HUL To Emami: FMCG Giants Set To Take Fresh 2-4% Price Hike To Protect Fragile Margins
Significant volatility has been observed in crude palm oil, and the rupee over the last couple of weeks, said HUL CEO Rohit Jawa.

Daily groceries to personal grooming products are set to get dearer as packaged consumer goods makers plan to take another 2-4% increase in product prices. This is to offset the impact of inflationary pressures on margins, which could further delay the elusive recovery of consumer spending.
Companies such as Hindustan Unilever Ltd., Emami Ltd., Marico Ltd., Godrej Consumer Products Ltd., and Adani Wilmar Ltd. said that prices of key commodities, such as tea, copra, palm oil and palm fatty acids — used in making soaps — have jumped over last year, negating the deflation in crude oil prices. Higher costs of commodities have been putting pressure on margins amid persistent slowdown in demand. Prices of cocoa and coffee have also surged, which could prompt the likes of Tata Consumer Products Ltd. and Nestle India Ltd. to take more rounds of price hikes in the coming quarters.
The latest round of price hikes comes after these companies have already taken 4-20% increase, depending on category, in the first half of this financial year.
"Crude oil prices continue to deflate during the quarter...however, significant volatility has been observed in crude palm oil, and the rupee over the last couple of weeks," HUL Chief Executive Officer and Managing Director, Rohit Jawa, said.

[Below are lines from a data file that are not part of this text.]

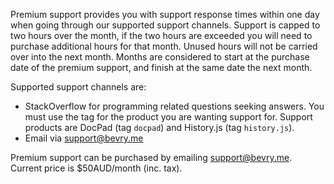 Premium support provides you with support response times within one day when going through our supported support channels. Support is capped to two hours over the month, if the two hours are exceeded you will need to purchase additional hours for that month. Unused hours will not be carried over into the next month. Months are considered to start at the purchase date of the premium support, and finish at the same date the next month.

Supported support channels are:
- StackOverflow for programming related questions seeking answers. You must use the tag for the product you are wanting support for. Support products are DocPad (tag `docpad`) and History.js (tag `history.js`).
- Email via support@bevry.me

Premium support can be purchased by emailing support@bevry.me. Current price is $50AUD/month (inc. tax).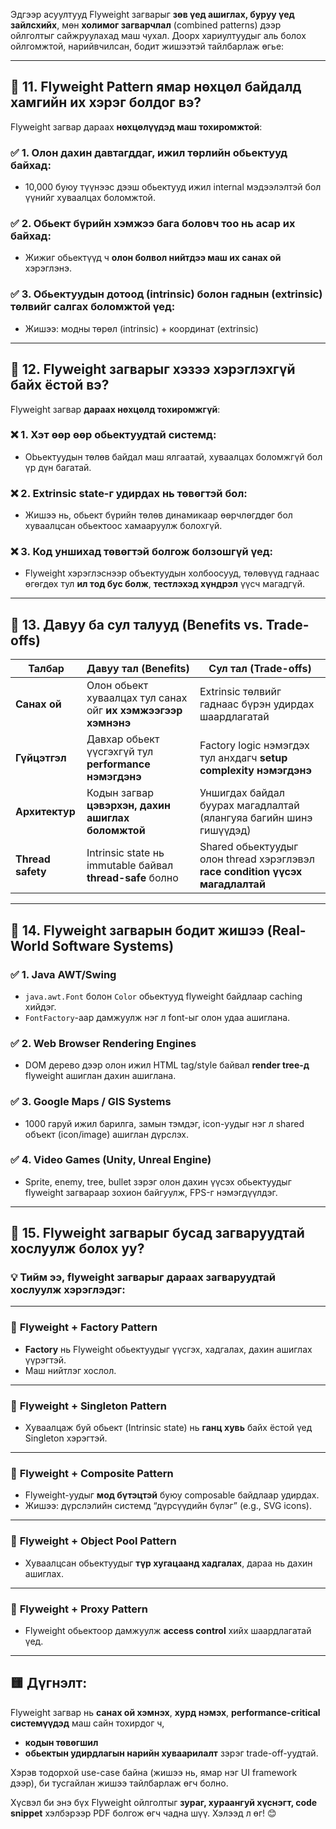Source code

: Эдгээр асуултууд Flyweight загварыг **зөв үед ашиглах, буруу үед зайлсхийх**, мөн **холимог загварчлал** (combined patterns) дээр ойлголтыг сайжруулахад маш чухал. Доорх хариултуудыг аль болох ойлгомжтой, нарийвчилсан, бодит жишээтэй тайлбарлаж өгье:

---

## 🔹 **11. Flyweight Pattern ямар нөхцөл байдалд хамгийн их хэрэг болдог вэ?**

Flyweight загвар дараах **нөхцөлүүдэд маш тохиромжтой**:

### ✅ **1. Олон дахин давтагддаг, ижил төрлийн обьектууд байхад:**
- 10,000 буюу түүнээс дээш обьектууд ижил internal мэдээлэлтэй бол үүнийг хуваалцах боломжтой.

### ✅ **2. Обьект бүрийн хэмжээ бага боловч тоо нь асар их байхад:**
- Жижиг обьектүүд ч **олон болвол нийтдээ маш их санах ой** хэрэглэнэ.

### ✅ **3. Обьектуудын дотоод (intrinsic) болон гаднын (extrinsic) төлвийг салгах боломжтой үед:**
- Жишээ: модны төрөл (intrinsic) + координат (extrinsic)

---

## 🔹 **12. Flyweight загварыг хэзээ хэрэглэхгүй байх ёстой вэ?**

Flyweight загвар **дараах нөхцөлд тохиромжгүй**:

### ❌ **1. Хэт өөр өөр обьектуудтай системд:**
- Obьектуудын төлөв байдал маш ялгаатай, хуваалцах боломжгүй бол үр дүн багатай.

### ❌ **2. Extrinsic state-г удирдах нь төвөгтэй бол:**
- Жишээ нь, обьект бүрийн төлөв динамикаар өөрчлөгддөг бол хуваалцсан обьектоос хамааруулж болохгүй.

### ❌ **3. Код уншихад төвөгтэй болгож болзошгүй үед:**
- Flyweight хэрэглэснээр объектуудын холбоосууд, төлөвүүд гаднаас өгөгдөх тул **ил тод бус болж**, **тестлэхэд хүндрэл** үүсч магадгүй.

---

## 🔹 **13. Давуу ба сул талууд (Benefits vs. Trade-offs)**

| Талбар        | Давуу тал (Benefits)                                                                 | Сул тал (Trade-offs)                                                                 |
|---------------|----------------------------------------------------------------------------------------|----------------------------------------------------------------------------------------|
| **Санах ой**  | Олон обьект хуваалцах тул санах ойг **их хэмжээгээр хэмнэнэ**                         | Extrinsic төлвийг гаднаас бүрэн удирдах шаардлагатай                                   |
| **Гүйцэтгэл** | Давхар обьект үүсгэхгүй тул **performance нэмэгдэнэ**                                | Factory logic нэмэгдэх тул анхдагч **setup complexity нэмэгдэнэ**                     |
| **Архитектур**| Кодын загвар **цэвэрхэн, дахин ашиглах боломжтой**                                   | Уншигдах байдал буурах магадлалтай (ялангуяа багийн шинэ гишүүдэд)                   |
| **Thread safety** | Intrinsic state нь immutable байвал **thread-safe** болно                        | Shared обьектуудыг олон thread хэрэглэвэл **race condition үүсэх магадлалтай**        |

---

## 🔹 **14. Flyweight загварын бодит жишээ (Real-World Software Systems)**

### ✅ **1. Java AWT/Swing**
- `java.awt.Font` болон `Color` обьектууд flyweight байдлаар caching хийдэг.
- `FontFactory`-аар дамжуулж нэг л font-ыг олон удаа ашиглана.

### ✅ **2. Web Browser Rendering Engines**
- DOM дерево дээр олон ижил HTML tag/style байвал **render tree-д** flyweight ашиглан дахин ашиглана.

### ✅ **3. Google Maps / GIS Systems**
- 1000 гаруй ижил барилга, замын тэмдэг, icon-уудыг нэг л shared объект (icon/image) ашиглан дүрслэх.

### ✅ **4. Video Games (Unity, Unreal Engine)**
- Sprite, enemy, tree, bullet зэрэг олон дахин үүсэх обьектуудыг flyweight загвараар зохион байгуулж, FPS-г нэмэгдүүлдэг.

---

## 🔹 **15. Flyweight загварыг бусад загваруудтай хослуулж болох уу?**

### 💡 **Тийм ээ, flyweight загварыг дараах загваруудтай хослуулж хэрэглэдэг:**

---

### 🔸 **Flyweight + Factory Pattern**
- **Factory** нь Flyweight обьектуудыг үүсгэх, хадгалах, дахин ашиглах үүрэгтэй.
- Маш нийтлэг хослол.

---

### 🔸 **Flyweight + Singleton Pattern**
- Хуваалцаж буй обьект (Intrinsic state) нь **ганц хувь** байх ёстой үед Singleton хэрэгтэй.

---

### 🔸 **Flyweight + Composite Pattern**
- Flyweight-уудыг **мод бүтэцтэй** буюу composable байдлаар удирдах.
- Жишээ: дүрслэлийн системд “дүрсүүдийн бүлэг” (e.g., SVG icons).

---

### 🔸 **Flyweight + Object Pool Pattern**
- Хуваалцсан обьектуудыг **түр хугацаанд хадгалах**, дараа нь дахин ашиглах.

---

### 🔸 **Flyweight + Proxy Pattern**
- Flyweight обьектоор дамжуулж **access control** хийх шаардлагатай үед.

---

## 🟨 Дүгнэлт:

Flyweight загвар нь **санах ой хэмнэх**, **хурд нэмэх**, **performance-critical системүүдэд** маш сайн тохирдог ч,
- **кодын төвөгшил**
- **обьектын удирдлагын нарийн хуваарилалт**
зэрэг trade-off-уудтай.

Хэрэв тодорхой use-case байна (жишээ нь, ямар нэг UI framework дээр), би тусгайлан жишээ тайлбарлаж өгч болно.

Хүсвэл би энэ бүх Flyweight ойлголтыг **зураг, хураангуй хүснэгт, code snippet** хэлбэрээр PDF болгож өгч чадна шүү. Хэлээд л өг! 😊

If commodity prices remain where they are, the largest consumer goods maker plans to take "low single-digit" price hikes in order to maintain operating margin at the lower end of 23-24% range.
Peer Godrej Consumer Products echoed similar sentiments. "High palm oil prices have necessitated sharp price increases including grammage cuts and trade scheme reductions, and this has led to trade destocking," said MD and CEO Sudhir Sitapati. "Prices of PFAD, which is a derivative of palm oil, is still high and I think there is requirement for one or two more rounds of pricing in soaps in particular, to get back to our normative margins."
The owner of GoodKnight and Cinthol brands anticipates an operating margin of 22-26% for fiscal 2025. If raw material costs remain stable, the lower end of this Ebitda margin range is expected next fiscal, said Sitapati.
Emami also expects further 1–1.5% price increase in the coming quarters, on top of the 2% hike the company had taken in the December quarter.
Earlier in November, Britannia Industries Ltd. said that it would implement a price hike of 4-5% in the current quarter and is likely to take further pricing actions over the next nine months to maintain its margins.
Marico Ltd., too, has already taken a 10% price hike in coconut oil and about 20% in edible oil so far this fiscal. Higher-than-expected price of copra, a key raw material, as well as vegetable oil prices weighed on margins in the December quarter. While volumes for its brand Parachute moderated sequentially, that of Saffola remained "firm", it said.
Marico, like other companies, is expected to take more price hikes, as those taken till December weren't enough to cushion its profit margins.
Analysts expect margins to remain under pressure in the January-March quarter, with some relief expected from next fiscal, aided by a potential recovery in urban demand and the full realisation of price hikes.
"We expect some of the FMCG companies to take more rounds of price hikes in the first six months of this year," said Abneesh Roy, executive director, Nuvama Institutional Equities. Nestle, HUL and Tata Consumer may continue to take gradual price hikes on the back of coffee and cocoa surge, he said. Also, adverse impact of volume grammage reduction in smaller Rs 5 and Rs 10 packs is also likely, as companies pass on higher costs to consumers.
Roy expects urban demand to remain constrained due to inflation and weak wage growth till June. "We expect urban recovery to start in the second half of this year."